▶ [Exercise]
For each line of the data below that contains "gauge", return that line.

▶ [Dataset records]
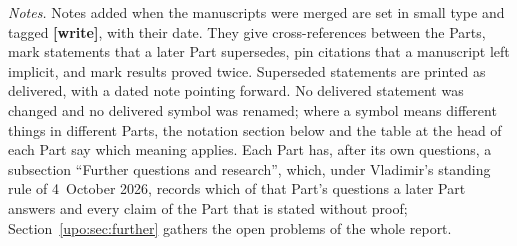 \documentclass[11pt,letterpaper]{article}
\theoremstyle{remark}\newtheorem{remark}[theorem]{Remark}
\numberwithin{equation}{section}
\begin{document}
\emph{Notes.} Notes added when the manuscripts were merged are set in small type and tagged \textbf{[write]}, with their date. They give cross-references between the Parts, mark statements that a later Part supersedes, pin citations that a manuscript left implicit, and mark results proved twice. Superseded statements are printed as delivered, with a dated note pointing forward. No delivered statement was changed and no delivered symbol was renamed; where a symbol means different things in different Parts, the notation section below and the table at the head of each Part say which meaning applies. Each Part has, after its own questions, a subsection ``Further questions and research'', which, under Vladimir's standing rule of 4~October 2026, records which of that Part's questions a later Part answers and every claim of the Part that is stated without proof; Section~\ref{upo:sec:further} gathers the open problems of the whole report.
\end{document}
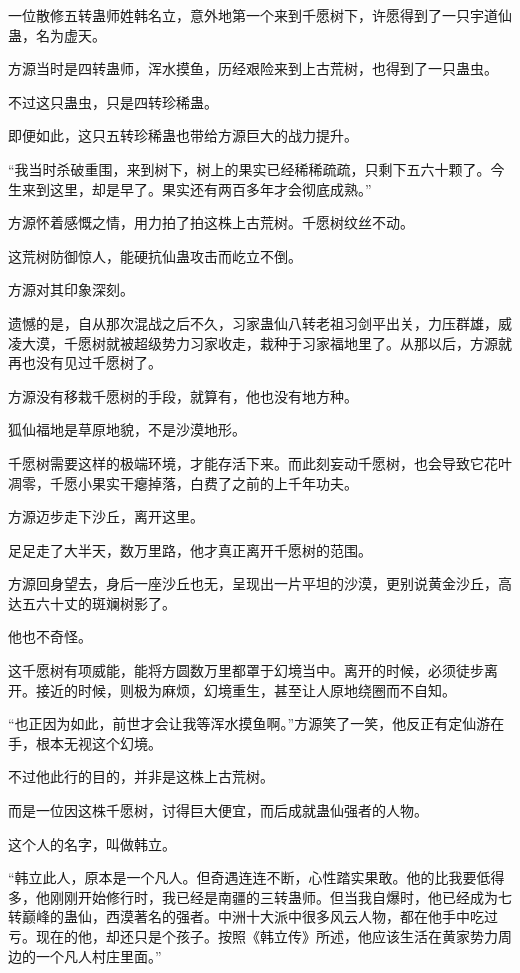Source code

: \begin{this_body}
一位散修五转蛊师姓韩名立，意外地第一个来到千愿树下，许愿得到了一只宇道仙蛊，名为虚天。

方源当时是四转蛊师，浑水摸鱼，历经艰险来到上古荒树，也得到了一只蛊虫。

不过这只蛊虫，只是四转珍稀蛊。

即便如此，这只五转珍稀蛊也带给方源巨大的战力提升。

“我当时杀破重围，来到树下，树上的果实已经稀稀疏疏，只剩下五六十颗了。今生来到这里，却是早了。果实还有两百多年才会彻底成熟。”

方源怀着感慨之情，用力拍了拍这株上古荒树。千愿树纹丝不动。

这荒树防御惊人，能硬抗仙蛊攻击而屹立不倒。

方源对其印象深刻。

遗憾的是，自从那次混战之后不久，习家蛊仙八转老祖习剑平出关，力压群雄，威凌大漠，千愿树就被超级势力习家收走，栽种于习家福地里了。从那以后，方源就再也没有见过千愿树了。

方源没有移栽千愿树的手段，就算有，他也没有地方种。

狐仙福地是草原地貌，不是沙漠地形。

千愿树需要这样的极端环境，才能存活下来。而此刻妄动千愿树，也会导致它花叶凋零，千愿小果实干瘪掉落，白费了之前的上千年功夫。

方源迈步走下沙丘，离开这里。

足足走了大半天，数万里路，他才真正离开千愿树的范围。

方源回身望去，身后一座沙丘也无，呈现出一片平坦的沙漠，更别说黄金沙丘，高达五六十丈的斑斓树影了。

他也不奇怪。

这千愿树有项威能，能将方圆数万里都罩于幻境当中。离开的时候，必须徒步离开。接近的时候，则极为麻烦，幻境重生，甚至让人原地绕圈而不自知。

“也正因为如此，前世才会让我等浑水摸鱼啊。”方源笑了一笑，他反正有定仙游在手，根本无视这个幻境。

不过他此行的目的，并非是这株上古荒树。

而是一位因这株千愿树，讨得巨大便宜，而后成就蛊仙强者的人物。

这个人的名字，叫做韩立。

“韩立此人，原本是一个凡人。但奇遇连连不断，心性踏实果敢。他的比我要低得多，他刚刚开始修行时，我已经是南疆的三转蛊师。但当我自爆时，他已经成为七转巅峰的蛊仙，西漠著名的强者。中洲十大派中很多风云人物，都在他手中吃过亏。现在的他，却还只是个孩子。按照《韩立传》所述，他应该生活在黄家势力周边的一个凡人村庄里面。”


\end{this_body}
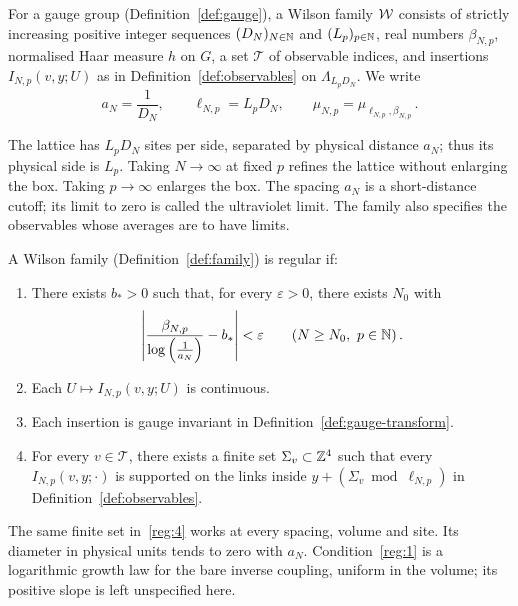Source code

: \begin{definition}\label{def:family}
For a gauge group (Definition~\ref{def:gauge}), a Wilson family $\W$ consists of strictly increasing positive integer sequences $(D_N)_{N\in\N}$ and $(L_p)_{p\in\N}$, real numbers $\beta_{N,p}$, normalised Haar measure $h$ on $G$, a set $\mathcal T$ of observable indices, and insertions $I_{N,p}(v,y;U)$ as in Definition~\ref{def:observables} on $\Lambda_{L_pD_N}$.
We write
\begin{equation}\label{eq:physical-scales}
a_N=\frac{1}{D_N},\qquad \ell_{N,p}=L_pD_N,\qquad
\mu_{N,p}=\mu_{\ell_{N,p},\beta_{N,p}}\,.
\end{equation}
\end{definition}

The lattice has $L_pD_N$ sites per side, separated by physical distance $a_N$; thus its physical side is $L_p$.
Taking $N\to\infty$ at fixed $p$ refines the lattice without enlarging the box.
Taking $p\to\infty$ enlarges the box.
The spacing $a_N$ is a short-distance cutoff; its limit to zero is called the ultraviolet limit.
The family also specifies the observables whose averages are to have limits.

\begin{definition}[Regularity]\label{def:regular}
A Wilson family (Definition~\ref{def:family}) is regular if:
\begin{enumerate}[label=\textup{Reg\arabic*.},ref=Reg\arabic*]
\item\label{reg:1} There exists $b_*>0$ such that, for every $\varepsilon>0$, there exists $N_0$ with
\begin{equation}\label{eq:running}
\left|\frac{\beta_{N,p}}{\log\left(\frac{1}{a_N}\right)}-b_*\right|<\varepsilon
\qquad(N\ge N_0,\ p\in\N)\,.
\end{equation}
\item\label{reg:2} Each $U\mapsto I_{N,p}(v,y;U)$ is continuous.
\item\label{reg:3} Each insertion is gauge invariant in Definition~\ref{def:gauge-transform}.
\item\label{reg:4} For every $v\in\mathcal T$, there exists a finite set $\Sigma_v\subset\Z^4$ such that every $I_{N,p}(v,y;\cdot)$ is supported on the links inside $y+(\Sigma_v\bmod\ell_{N,p})$ in Definition~\ref{def:observables}.
\end{enumerate}
\end{definition}

The same finite set in~\ref{reg:4} works at every spacing, volume and site.
Its diameter in physical units tends to zero with $a_N$.
Condition~\ref{reg:1} is a logarithmic growth law for the bare inverse coupling, uniform in the volume; its positive slope is left unspecified here.

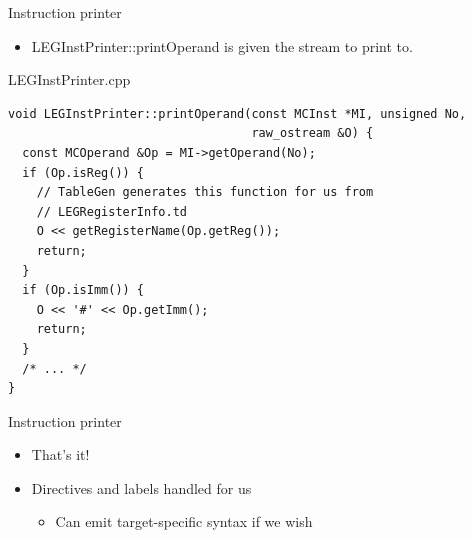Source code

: 
\begin{frame}[fragile]{Instruction printer}

\begin{itemize}
    \item LEGInstPrinter::printOperand is given the stream to print to.
\end{itemize}

\begin{block}{LEGInstPrinter.cpp}
\begin{lstlisting}
void LEGInstPrinter::printOperand(const MCInst *MI, unsigned No,
                                  raw_ostream &O) {
  const MCOperand &Op = MI->getOperand(No);
  if (Op.isReg()) {
    // TableGen generates this function for us from   
    // LEGRegisterInfo.td
    O << getRegisterName(Op.getReg());
    return;
  }
  if (Op.isImm()) {
    O << '#' << Op.getImm();
    return;
  }
  /* ... */
}
\end{lstlisting}
\end{block}

\end{frame}


\begin{frame}{Instruction printer}

\begin{itemize}
    \item That's it!
    \item Directives and labels handled for us
    \begin{itemize}
        \item Can emit target-specific syntax if we wish
    \end{itemize}
\end{itemize}


\end{frame}
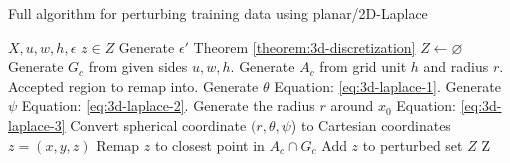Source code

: \begin{algorithm}[H]
  \caption{Full algorithm for perturbing training data using planar/2D-Laplace \citep{DBLP:journals/corr/abs-1212-1984}}\label{alg:rq1}
  \begin{algorithmic}
    \Require $X, u, w, h, \epsilon$
    \Ensure $z \in Z$ 
    \State Generate $\epsilon'$ \Comment Theorem \ref{theorem:3d-discretization}
    \State $Z \gets \varnothing$ 
    \State Generate $G_c$ from given sides $u, w, h$.
    \State Generate $A_c$ from grid unit $h$ and radius $r$. \Comment Accepted region to remap into.
    \State Generate $\theta$      \Comment  Equation: \ref{eq:3d-laplace-1}.
    \State Generate  $\psi$     \Comment Equation: \ref{eq:3d-laplace-2}.
    \State Generate the radius $r$ around $x_0$          \Comment Equation: \ref{eq:3d-laplace-3}
    \State Convert spherical coordinate $(r, \theta, \psi$) to Cartesian coordinates $z = (x, y, z)$ 
        \State Remap $z$ to closest point in $A_c \cap G_c$ 
    \EndIf
    \State Add $z$ to perturbed set $Z$  
    \EndFor
    \State \Return Z
  \end{algorithmic}
  \label{alg:3d-laplace}
\end{algorithm}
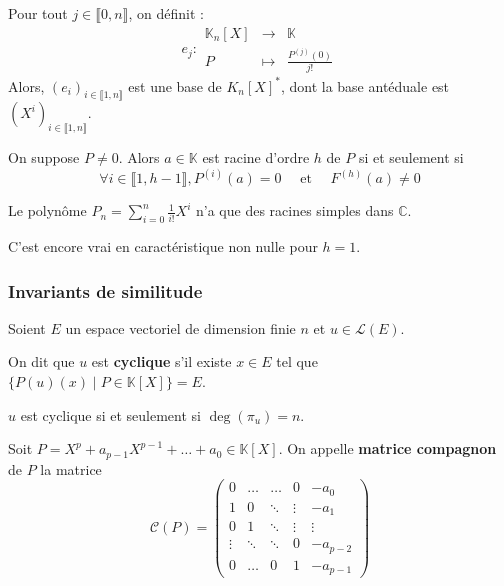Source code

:   \begin{application}
    Pour tout $j \in \llbracket 0, n \rrbracket$, on définit :
    \[
    e_j : \begin{array}{ccc}
      \mathbb{K}_n[X] &\rightarrow& \mathbb{K} \\
      P &\mapsto& \frac{P^{(j)}(0)}{j!}
    \end{array}
    \]
    Alors, $(e_i)_{i \in \llbracket 1, n \rrbracket}$ est une base de $K_n[X]^*$, dont la base antéduale est $(X^i)_{i \in \llbracket 1, n \rrbracket}$.
  \end{application}


  \begin{corollary}
    On suppose $P \neq 0$. Alors $a \in \mathbb{K}$ est racine d'ordre $h$ de $P$ si et seulement si
    \[ \forall i \in \llbracket 1, h-1 \rrbracket, P^{(i)}(a) = 0 \quad \text{ et } \quad F^{(h)}(a) \neq 0 \]
  \end{corollary}

  \begin{example}
    Le polynôme $P_n = \sum_{i=0}^{n} \frac{1}{i!} X^{i}$ n'a que des racines simples dans $\mathbb{C}$.
  \end{example}

  \begin{remark}
    C'est encore vrai en caractéristique non nulle pour $h = 1$.
  \end{remark}

  \subsubsection{Invariants de similitude}


  Soient $E$ un espace vectoriel de dimension finie $n$ et $u \in \mathcal{L}(E)$.

  \begin{definition}
    On dit que $u$ est \textbf{cyclique} s'il existe $x \in E$ tel que $\{ P(u)(x) \mid P \in \mathbb{K}[X] \} = E$.
  \end{definition}

  \begin{proposition}
    $u$ est cyclique si et seulement si $\deg(\pi_u) = n$.
  \end{proposition}

  \begin{definition}
    Soit $P = X^p + a_{p-1} X^{p-1} + \dots + a_0 \in \mathbb{K}[X]$. On appelle \textbf{matrice compagnon} de $P$ la matrice
    \[ \mathcal{C}(P) = \begin{pmatrix} 0 & \dots & \dots & 0 & -a_0 \\ 1 & 0 & \ddots & \vdots & -a_1 \\ 0 & 1 & \ddots & \vdots & \vdots \\ \vdots & \ddots & \ddots & 0 & -a_{p-2} \\ 0 & \dots & 0 & 1 & -a_{p-1} \end{pmatrix} \]
  \end{definition}

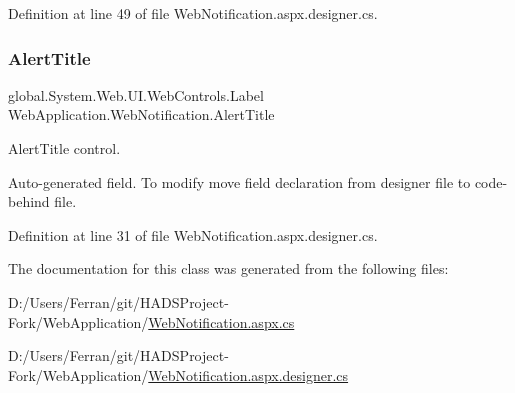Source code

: Definition at line 49 of file Web\+Notification.\+aspx.\+designer.\+cs.

\mbox{\label{classWebApplication_1_1WebNotification_ae5e61b002ffea74359abf68c0ec09d7e}} 
\subsubsection{\texorpdfstring{AlertTitle}{AlertTitle}}
{\footnotesize\ttfamily global.\+System.\+Web.\+U\+I.\+Web\+Controls.\+Label Web\+Application.\+Web\+Notification.\+Alert\+Title\hspace{0.3cm}{\ttfamily [protected]}}



Alert\+Title control. 

Auto-\/generated field. To modify move field declaration from designer file to code-\/behind file. 

Definition at line 31 of file Web\+Notification.\+aspx.\+designer.\+cs.



The documentation for this class was generated from the following files\+:\begin{DoxyCompactItemize}
\item 
D\+:/\+Users/\+Ferran/git/\+H\+A\+D\+S\+Project-\/\+Fork/\+Web\+Application/\mbox{\hyperlink{WebNotification_8aspx_8cs}{Web\+Notification.\+aspx.\+cs}}\item 
D\+:/\+Users/\+Ferran/git/\+H\+A\+D\+S\+Project-\/\+Fork/\+Web\+Application/\mbox{\hyperlink{WebNotification_8aspx_8designer_8cs}{Web\+Notification.\+aspx.\+designer.\+cs}}\end{DoxyCompactItemize}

▶ [Solution to this problem]
For a gauge group (Definition~\ref{def:gauge}), a Wilson family $\W$ consists of strictly increasing positive integer sequences $(D_N)_{N\in\N}$ and $(L_p)_{p\in\N}$, real numbers $\beta_{N,p}$, normalised Haar measure $h$ on $G$, a set $\mathcal T$ of observable indices, and insertions $I_{N,p}(v,y;U)$ as in Definition~\ref{def:observables} on $\Lambda_{L_pD_N}$.
\item\label{reg:3} Each insertion is gauge invariant in Definition~\ref{def:gauge-transform}.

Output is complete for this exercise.